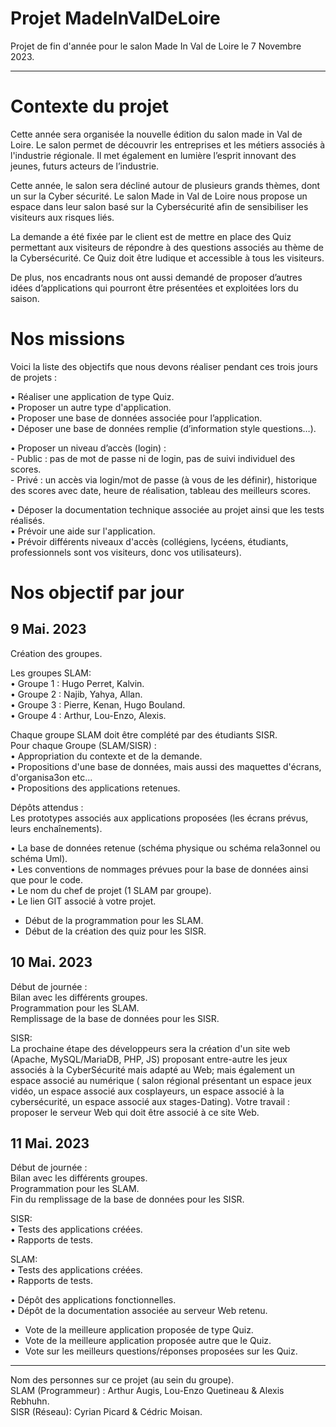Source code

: #  Projet MadeInValDeLoire

Projet de fin d'année pour le salon Made In Val de Loire le 7 Novembre 2023.

--------------------------------------------
# Contexte du projet
Cette année sera organisée la nouvelle édition du salon made in Val de Loire.
Le salon permet de découvrir les entreprises et les métiers associés à l'industrie régionale. Il met également en lumière l’esprit innovant des jeunes, futurs acteurs de l’industrie. 

Cette année, le salon sera décliné autour de plusieurs grands thèmes, dont un sur la Cyber sécurité.
Le salon Made in Val de Loire nous propose un espace dans leur salon basé sur la Cybersécurité afin de sensibiliser les visiteurs aux risques liés.

La demande a été fixée par le client est de mettre en place des Quiz permettant aux visiteurs de répondre à des questions associés au thème de la Cybersécurité.
Ce Quiz doit être ludique et accessible à tous les visiteurs.

De plus, nos encadrants nous ont aussi demandé de proposer d’autres idées d’applications qui pourront être présentées et exploitées lors du saison. 


# Nos missions
Voici la liste des objectifs que nous devons réaliser pendant ces trois jours de projets :

•	Réaliser une application de type Quiz.              
•	Proposer un autre type d'application.                       
•	Proposer une base de données associée pour l’application.                     
•	Déposer une base de données remplie (d’information style questions…).                           

•	Proposer un niveau d’accès (login) :                            
 	- Public : pas de mot de passe ni de login, pas de suivi individuel des scores.                        
	- Privé : un accès via login/mot de passe (à vous de les définir), historique des scores avec date, heure de réalisation, tableau des meilleurs scores.


•	Déposer la documentation technique associée au projet ainsi que les tests réalisés.           
•	Prévoir une aide sur l'application.                         
•	Prévoir différents niveaux d'accès (collégiens, lycéens, étudiants, professionnels sont vos visiteurs, donc vos utilisateurs).


# Nos objectif par jour
## 9 Mai. 2023
Création des groupes.                  

Les groupes SLAM:                       
• Groupe 1 : Hugo Perret, Kalvin.                  
• Groupe 2 : Najib, Yahya, Allan.                    
• Groupe 3 : Pierre, Kenan, Hugo Bouland.                    
• Groupe 4 : Arthur, Lou-Enzo, Alexis.                            

Chaque groupe SLAM doit être complété par des étudiants SISR.                          
Pour chaque Groupe (SLAM/SISR) :                        
• Appropriation du contexte et de la demande.                                
• Propositions d'une base de données, mais aussi des maquettes d'écrans, d'organisa3on etc...                                             
• Propositions des applications retenues.                              

Dépôts attendus :                                   
Les prototypes associés aux applications proposées (les écrans prévus, leurs enchaînements).                          

• La base de données retenue (schéma physique ou schéma rela3onnel ou schéma Uml).                           
• Les conventions de nommages prévues pour la base de données ainsi que pour le code.                         
• Le nom du chef de projet (1 SLAM par groupe).                           
• Le lien GIT associé à votre projet.                             

-	Début de la programmation pour les SLAM.                               
-	Début de la création des quiz pour les SISR.                                    

## 10 Mai. 2023
Début de journée :                                     
Bilan avec les différents groupes.                         
Programmation pour les SLAM.                                       
Remplissage de la base de données pour les SISR.                              

SISR:                                       
La prochaine étape des développeurs sera la création d'un site web (Apache, MySQL/MariaDB, PHP,  JS) proposant  entre-autre  les  jeux associés à  la  CyberSécurité  mais  adapté  au  Web;  mais également un espace associé au numérique ( salon régional présentant un espace jeux vidéo, un espace associé aux cosplayeurs, un espace associé à la cybersécurité, un espace associé aux stages-Dating). Votre travail : proposer le serveur Web qui doit être associé à ce site Web.

## 11 Mai. 2023
Début de journée :                                            
Bilan avec les différents groupes.                                 
Programmation pour les SLAM.                             
Fin du remplissage de la base de données pour les SISR.                             

SISR:                             
• Tests des applications créées.                          
• Rapports de tests.                         

SLAM:                            
• Tests des applications créées.                           
• Rapports de tests.                             

• Dépôt des applications fonctionnelles.                            
• Dépôt de la documentation associée au serveur Web retenu.                            
-	Vote de la meilleure application proposée de type Quiz.                          
-	Vote de la meilleure application proposée autre que le Quiz.                       
-	Vote sur les meilleurs questions/réponses proposées sur les Quiz.                           

--------------------------------------------

Nom des personnes sur ce projet (au sein du groupe).                                                             
SLAM (Programmeur) : Arthur Augis, Lou-Enzo Quetineau & Alexis Rebhuhn.                                          
SISR (Réseau): Cyrian Picard & Cédric Moisan.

__________________________________________________

Task brief -
Your answer should consist of the lines from the material that contain "écrans".

Solution to this task -
• Propositions d'une base de données, mais aussi des maquettes d'écrans, d'organisa3on etc...                                             
Les prototypes associés aux applications proposées (les écrans prévus, leurs enchaînements).                          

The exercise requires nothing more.